[Saved data entries]

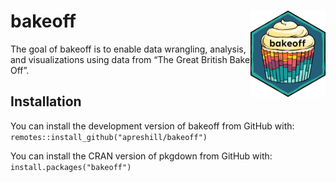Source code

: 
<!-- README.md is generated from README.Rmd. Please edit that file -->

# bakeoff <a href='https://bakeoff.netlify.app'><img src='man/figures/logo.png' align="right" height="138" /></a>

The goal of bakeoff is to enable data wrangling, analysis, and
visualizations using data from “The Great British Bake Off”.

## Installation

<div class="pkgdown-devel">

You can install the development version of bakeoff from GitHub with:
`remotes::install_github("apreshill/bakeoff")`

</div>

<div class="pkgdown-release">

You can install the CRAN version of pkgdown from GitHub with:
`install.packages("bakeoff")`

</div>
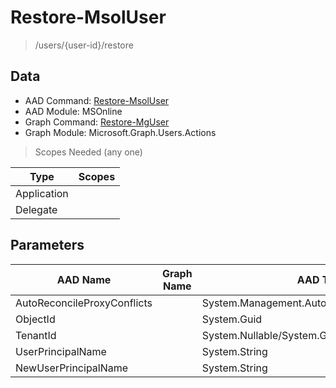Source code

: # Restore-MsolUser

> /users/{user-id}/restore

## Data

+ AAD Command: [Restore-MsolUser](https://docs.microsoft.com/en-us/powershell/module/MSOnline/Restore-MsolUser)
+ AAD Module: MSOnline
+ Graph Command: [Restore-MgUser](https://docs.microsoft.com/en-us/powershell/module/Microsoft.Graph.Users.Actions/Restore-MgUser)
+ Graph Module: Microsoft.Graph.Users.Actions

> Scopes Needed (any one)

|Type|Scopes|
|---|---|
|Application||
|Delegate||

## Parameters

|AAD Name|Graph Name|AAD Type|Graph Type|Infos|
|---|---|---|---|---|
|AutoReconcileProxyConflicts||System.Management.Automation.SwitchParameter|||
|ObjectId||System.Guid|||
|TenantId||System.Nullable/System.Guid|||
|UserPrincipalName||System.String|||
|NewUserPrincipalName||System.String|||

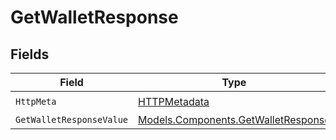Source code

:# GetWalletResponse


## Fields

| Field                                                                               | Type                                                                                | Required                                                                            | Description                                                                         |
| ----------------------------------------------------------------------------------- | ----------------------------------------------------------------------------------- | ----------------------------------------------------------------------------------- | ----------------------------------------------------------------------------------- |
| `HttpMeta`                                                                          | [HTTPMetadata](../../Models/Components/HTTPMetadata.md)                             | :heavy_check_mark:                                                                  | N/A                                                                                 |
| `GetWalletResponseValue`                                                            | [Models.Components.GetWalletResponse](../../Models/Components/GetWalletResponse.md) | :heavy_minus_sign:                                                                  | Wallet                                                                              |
==
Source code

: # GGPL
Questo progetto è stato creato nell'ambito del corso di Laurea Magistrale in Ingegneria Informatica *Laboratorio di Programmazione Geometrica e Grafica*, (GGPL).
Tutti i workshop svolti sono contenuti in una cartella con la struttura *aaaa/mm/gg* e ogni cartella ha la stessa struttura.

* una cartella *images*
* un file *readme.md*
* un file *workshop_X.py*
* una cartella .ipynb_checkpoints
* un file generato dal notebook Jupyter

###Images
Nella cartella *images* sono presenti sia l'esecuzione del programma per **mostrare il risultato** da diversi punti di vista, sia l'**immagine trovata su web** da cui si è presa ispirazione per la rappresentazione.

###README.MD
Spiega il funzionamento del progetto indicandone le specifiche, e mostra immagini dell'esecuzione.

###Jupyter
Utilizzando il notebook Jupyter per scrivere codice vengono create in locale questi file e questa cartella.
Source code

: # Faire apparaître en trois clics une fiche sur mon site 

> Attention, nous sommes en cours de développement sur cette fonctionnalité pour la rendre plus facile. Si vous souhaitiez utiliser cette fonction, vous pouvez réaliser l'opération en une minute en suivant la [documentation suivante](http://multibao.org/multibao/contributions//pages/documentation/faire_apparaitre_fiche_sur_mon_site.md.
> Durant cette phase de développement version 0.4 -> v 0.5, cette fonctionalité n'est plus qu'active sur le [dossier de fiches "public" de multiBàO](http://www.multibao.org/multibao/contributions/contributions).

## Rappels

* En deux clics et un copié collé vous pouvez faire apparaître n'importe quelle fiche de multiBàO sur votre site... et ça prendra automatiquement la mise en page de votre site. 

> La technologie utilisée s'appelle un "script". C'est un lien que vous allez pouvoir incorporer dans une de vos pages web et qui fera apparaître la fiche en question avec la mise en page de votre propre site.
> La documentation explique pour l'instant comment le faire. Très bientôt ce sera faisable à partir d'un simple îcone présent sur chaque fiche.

WHAT YOU WILL DO ::
Once you have counted the lines above that hold the word "MSOnline", report only that total.

EXPECTED OUTPUT ::
2